Earlier Initiatives
Three major projects serve as background to our initiative. The first is USAID’s Health Care Improvement (HCI) Project, which operated in Georgia from 2012 to 2014, and was extended under ASSIST funding through April 2015. The Georgian scope of work centered around a new quality improvement (QI) collaborative of 17 ambulatory sites and three hospitals in Imereti Region, focusing on cardiovascular disease, asthma, and respiratory tract infection. HCI also sought to adapt national protocols, develop continuous professional development modules, build evidence search and appraisal skills, and sustain effort via the new Georgia Health Quality Forum and a Facebook page. The second was USAID’s SUSTAIN project, which ran from 2009 to 2015, addressing several aspects of maternal and child health, particularly contraceptive use and perinatal care (JSI, 2015). The project included objectives in medical education reform and accreditation, and like HCI, leveraged a regional QI collaborative to research antibiotic prophylaxis compliance, to benchmark data, and to share reasons for non-compliance.
Both USAID projects completed successfully, producing clinical improvements – but unfortunately, both fell short of their desired goals to build “human resource and institutional capacity” and promote “greater efforts to institutionalize a culture of [QI] in both networks” (JSI, 2015). SUSTAIN evolved into specific focus on a national prenatal care system, including leveling old maternity houses and disseminating care guidelines, while the Georgia Health Quality Forum fell largely dormant once funding ended in March 2014.

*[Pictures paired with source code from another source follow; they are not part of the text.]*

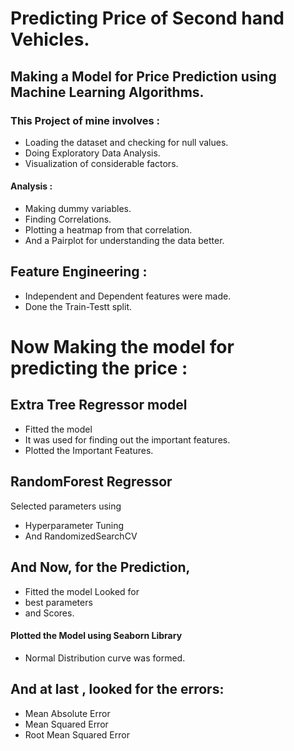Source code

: # Predicting Price of Second hand Vehicles.
## Making a Model for Price Prediction using Machine Learning Algorithms.

### This Project of mine involves :

- Loading the dataset and checking for null values.
- Doing Exploratory Data Analysis.
- Visualization of considerable factors.

#### Analysis :
- Making dummy variables.
- Finding Correlations.
- Plotting a heatmap from that correlation.
- And a Pairplot for understanding the data better.

## Feature Engineering :
- Independent and Dependent features were made.
- Done the Train-Testt split.

# Now Making the model for predicting the price :

## Extra Tree Regressor model
- Fitted the model
- It was used for finding out the important features.
- Plotted the Important Features.

## RandomForest Regressor
Selected parameters using 
- Hyperparameter Tuning
- And RandomizedSearchCV

## And Now, for the Prediction,
- Fitted the model
Looked for
- best parameters 
- and Scores.

#### Plotted the Model using Seaborn Library
- Normal Distribution curve was formed.

## And at last , looked for the errors:
- Mean Absolute Error
- Mean Squared Error
- Root Mean Squared Error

The third was the Medical Alliance for Quality and Safety, founded by Dr. Nino Butskhrikidze and Dr. Eka Rukhadze, the Directors of Quality for EVEX Hospitals and Geo Hospitals, respectively. As practicing professionals, they were keenly interested in advancing the field of quality and patient safety, particularly through professional development. In addition to several international research presentations, they led a grassroots effort to integrate classes on these topics into the curriculum of several medical schools. The effort ran from 2012 until 2018, when a new chapter began through a chance meeting.